*See also:* Philomath
∘ Destructorizers
∘ Nested Modal Transducers

This article presents a (perhaps unorthodox) development of a simple LCF-style theorem prover for propositional logic in a Natural Deduction system.

It starts with some brief notes and observations about LCF-style theorem provers and Natural Deduction. It then proceeds to tie them together with some Python-like pseudo-code, and concludes with a handful of further observations.

This article contains only pseudo-code; for implementations of these
ideas in real programming languages, have a look at projects
such as **Philomath** (in ANSI C).

### Table of Contents

## LCF-style Theorem Proving

A brief introduction to LCF-style theorem proving can be found in The LCF Approach to Theorem Proving (PDF), slides for a presentation by John Harrison of Intel Corp. in 2001.

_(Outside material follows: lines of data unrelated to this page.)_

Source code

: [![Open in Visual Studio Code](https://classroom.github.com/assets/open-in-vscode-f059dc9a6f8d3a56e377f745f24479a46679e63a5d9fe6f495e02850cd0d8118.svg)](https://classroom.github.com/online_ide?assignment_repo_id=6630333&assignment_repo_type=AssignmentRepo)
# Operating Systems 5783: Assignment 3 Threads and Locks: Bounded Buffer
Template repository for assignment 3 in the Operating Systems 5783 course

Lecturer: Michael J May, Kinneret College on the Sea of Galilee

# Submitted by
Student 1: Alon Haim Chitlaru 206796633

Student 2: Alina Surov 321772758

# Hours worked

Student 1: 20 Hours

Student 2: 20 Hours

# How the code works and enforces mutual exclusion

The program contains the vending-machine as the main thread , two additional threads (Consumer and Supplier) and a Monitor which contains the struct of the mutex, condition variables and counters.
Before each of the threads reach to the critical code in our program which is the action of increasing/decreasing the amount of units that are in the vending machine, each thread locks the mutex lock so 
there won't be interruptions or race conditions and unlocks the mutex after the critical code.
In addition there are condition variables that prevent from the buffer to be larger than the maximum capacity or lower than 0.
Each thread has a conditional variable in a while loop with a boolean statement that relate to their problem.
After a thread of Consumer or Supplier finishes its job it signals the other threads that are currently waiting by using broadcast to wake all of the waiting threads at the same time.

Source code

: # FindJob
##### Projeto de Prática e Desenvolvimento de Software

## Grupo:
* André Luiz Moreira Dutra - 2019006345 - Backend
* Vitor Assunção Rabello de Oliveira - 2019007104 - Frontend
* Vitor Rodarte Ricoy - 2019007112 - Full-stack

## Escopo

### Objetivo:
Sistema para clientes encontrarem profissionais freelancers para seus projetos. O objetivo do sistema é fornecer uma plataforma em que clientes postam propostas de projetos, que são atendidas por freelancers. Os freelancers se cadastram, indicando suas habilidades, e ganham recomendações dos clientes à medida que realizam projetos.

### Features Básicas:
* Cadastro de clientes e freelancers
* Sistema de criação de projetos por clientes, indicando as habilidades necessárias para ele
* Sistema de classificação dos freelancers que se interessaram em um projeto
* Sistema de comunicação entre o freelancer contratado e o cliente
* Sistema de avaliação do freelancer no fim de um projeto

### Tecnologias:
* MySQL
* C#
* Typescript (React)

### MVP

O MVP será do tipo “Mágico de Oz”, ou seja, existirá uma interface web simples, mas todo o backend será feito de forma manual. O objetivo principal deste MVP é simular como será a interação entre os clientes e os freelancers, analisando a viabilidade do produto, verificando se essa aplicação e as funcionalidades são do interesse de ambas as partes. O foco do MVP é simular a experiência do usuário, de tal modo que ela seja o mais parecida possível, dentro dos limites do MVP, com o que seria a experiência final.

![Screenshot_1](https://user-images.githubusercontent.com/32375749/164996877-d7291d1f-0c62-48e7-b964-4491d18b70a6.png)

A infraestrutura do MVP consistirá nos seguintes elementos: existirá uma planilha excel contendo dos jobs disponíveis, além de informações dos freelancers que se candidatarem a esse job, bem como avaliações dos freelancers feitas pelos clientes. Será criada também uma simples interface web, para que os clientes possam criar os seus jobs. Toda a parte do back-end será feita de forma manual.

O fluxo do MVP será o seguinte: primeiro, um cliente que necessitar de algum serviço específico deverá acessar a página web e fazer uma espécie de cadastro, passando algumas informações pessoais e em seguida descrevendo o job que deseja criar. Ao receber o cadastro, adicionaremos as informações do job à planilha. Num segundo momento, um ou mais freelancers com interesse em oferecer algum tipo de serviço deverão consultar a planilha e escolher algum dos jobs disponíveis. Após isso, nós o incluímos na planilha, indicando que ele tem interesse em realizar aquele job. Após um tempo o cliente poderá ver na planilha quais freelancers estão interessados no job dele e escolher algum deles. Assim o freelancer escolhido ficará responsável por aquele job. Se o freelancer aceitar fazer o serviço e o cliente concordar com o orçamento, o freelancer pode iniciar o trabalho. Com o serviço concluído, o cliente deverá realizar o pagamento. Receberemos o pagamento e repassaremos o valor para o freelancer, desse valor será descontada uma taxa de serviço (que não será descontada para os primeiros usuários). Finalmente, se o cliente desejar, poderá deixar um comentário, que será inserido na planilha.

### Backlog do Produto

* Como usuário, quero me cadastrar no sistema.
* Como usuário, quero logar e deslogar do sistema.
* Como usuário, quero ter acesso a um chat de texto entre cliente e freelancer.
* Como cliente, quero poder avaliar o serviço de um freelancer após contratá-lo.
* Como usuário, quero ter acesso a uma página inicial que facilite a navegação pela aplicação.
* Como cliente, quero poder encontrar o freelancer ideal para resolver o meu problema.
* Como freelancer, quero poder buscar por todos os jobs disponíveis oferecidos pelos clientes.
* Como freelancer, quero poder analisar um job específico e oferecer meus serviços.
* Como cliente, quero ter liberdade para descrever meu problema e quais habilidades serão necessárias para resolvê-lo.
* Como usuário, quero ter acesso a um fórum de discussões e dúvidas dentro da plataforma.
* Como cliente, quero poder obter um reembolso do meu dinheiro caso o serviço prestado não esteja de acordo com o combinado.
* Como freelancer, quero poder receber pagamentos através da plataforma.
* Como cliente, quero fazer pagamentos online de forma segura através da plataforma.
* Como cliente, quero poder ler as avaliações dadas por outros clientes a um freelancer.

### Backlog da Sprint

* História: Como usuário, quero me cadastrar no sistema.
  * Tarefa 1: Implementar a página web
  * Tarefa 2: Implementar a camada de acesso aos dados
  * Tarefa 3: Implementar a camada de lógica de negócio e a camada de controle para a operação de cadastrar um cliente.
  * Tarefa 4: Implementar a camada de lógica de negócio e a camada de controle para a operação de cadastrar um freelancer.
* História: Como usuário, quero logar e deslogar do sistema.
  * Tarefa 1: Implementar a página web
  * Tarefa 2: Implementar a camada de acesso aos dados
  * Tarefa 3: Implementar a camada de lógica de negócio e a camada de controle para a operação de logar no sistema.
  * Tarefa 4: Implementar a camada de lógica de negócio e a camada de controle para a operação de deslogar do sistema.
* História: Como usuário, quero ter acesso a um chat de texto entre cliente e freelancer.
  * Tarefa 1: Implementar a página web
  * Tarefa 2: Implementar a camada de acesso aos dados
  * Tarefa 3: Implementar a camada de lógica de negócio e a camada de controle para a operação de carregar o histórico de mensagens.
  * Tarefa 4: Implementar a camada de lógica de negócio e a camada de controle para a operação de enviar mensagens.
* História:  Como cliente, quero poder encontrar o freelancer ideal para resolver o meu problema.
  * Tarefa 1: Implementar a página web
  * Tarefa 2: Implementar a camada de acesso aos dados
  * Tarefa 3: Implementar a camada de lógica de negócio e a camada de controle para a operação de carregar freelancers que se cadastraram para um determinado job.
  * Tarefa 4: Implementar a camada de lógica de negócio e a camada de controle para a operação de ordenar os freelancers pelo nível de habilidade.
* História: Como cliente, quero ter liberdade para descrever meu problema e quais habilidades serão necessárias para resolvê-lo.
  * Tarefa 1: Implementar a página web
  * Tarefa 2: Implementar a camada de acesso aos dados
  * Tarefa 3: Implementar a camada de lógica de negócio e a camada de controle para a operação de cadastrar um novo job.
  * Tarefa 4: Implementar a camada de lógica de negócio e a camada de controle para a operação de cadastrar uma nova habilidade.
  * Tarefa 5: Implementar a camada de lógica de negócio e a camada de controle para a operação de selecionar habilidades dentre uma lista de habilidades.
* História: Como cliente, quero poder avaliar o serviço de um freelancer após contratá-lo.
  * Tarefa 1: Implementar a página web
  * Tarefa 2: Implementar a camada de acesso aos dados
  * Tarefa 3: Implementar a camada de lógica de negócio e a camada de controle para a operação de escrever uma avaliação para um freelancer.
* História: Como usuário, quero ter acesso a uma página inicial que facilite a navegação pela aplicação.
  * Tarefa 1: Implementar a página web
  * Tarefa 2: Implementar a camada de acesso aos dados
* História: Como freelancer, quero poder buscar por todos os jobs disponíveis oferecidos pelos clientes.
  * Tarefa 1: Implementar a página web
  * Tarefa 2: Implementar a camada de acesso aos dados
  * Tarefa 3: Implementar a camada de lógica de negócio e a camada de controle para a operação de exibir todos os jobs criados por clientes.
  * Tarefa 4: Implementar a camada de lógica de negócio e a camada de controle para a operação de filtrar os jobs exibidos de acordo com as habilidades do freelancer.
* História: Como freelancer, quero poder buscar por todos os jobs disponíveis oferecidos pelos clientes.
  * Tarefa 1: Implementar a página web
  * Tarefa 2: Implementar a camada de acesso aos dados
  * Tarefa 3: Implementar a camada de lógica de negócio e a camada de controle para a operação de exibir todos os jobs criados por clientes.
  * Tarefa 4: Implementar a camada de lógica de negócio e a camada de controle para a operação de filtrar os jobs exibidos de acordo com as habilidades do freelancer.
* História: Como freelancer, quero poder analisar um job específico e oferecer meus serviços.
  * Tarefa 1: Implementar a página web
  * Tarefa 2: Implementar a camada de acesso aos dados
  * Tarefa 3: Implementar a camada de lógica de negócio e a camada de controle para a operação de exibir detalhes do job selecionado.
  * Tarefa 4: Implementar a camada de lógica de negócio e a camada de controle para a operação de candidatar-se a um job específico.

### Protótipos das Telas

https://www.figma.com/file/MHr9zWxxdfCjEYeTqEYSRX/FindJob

An LCF-style theorem prover, as far as I'm concerned, means this:

You have a programming language, and you will write your proofs directly in this language, as executable programs.

To do this, you have a data type representing theorems (that is, statements for which there is a valid proof).

You have some operations that produce trivial theorems (ones which need no proof to speak of).

You have some other operations that take theorems and transform them in some way to produce new theorems. These operations represent valid proof steps.

You don't provide any other way to produce or mutate such a data object. In this way, these data objects are guaranteed to represent theorems with valid proofs, and a program that runs and produces such a data object as its output, has proved a theorem.

### Some Observations

Now, some observations about LCF-style theorem provers:

(1) This is fundamentally an application of "Parse, don't Validate".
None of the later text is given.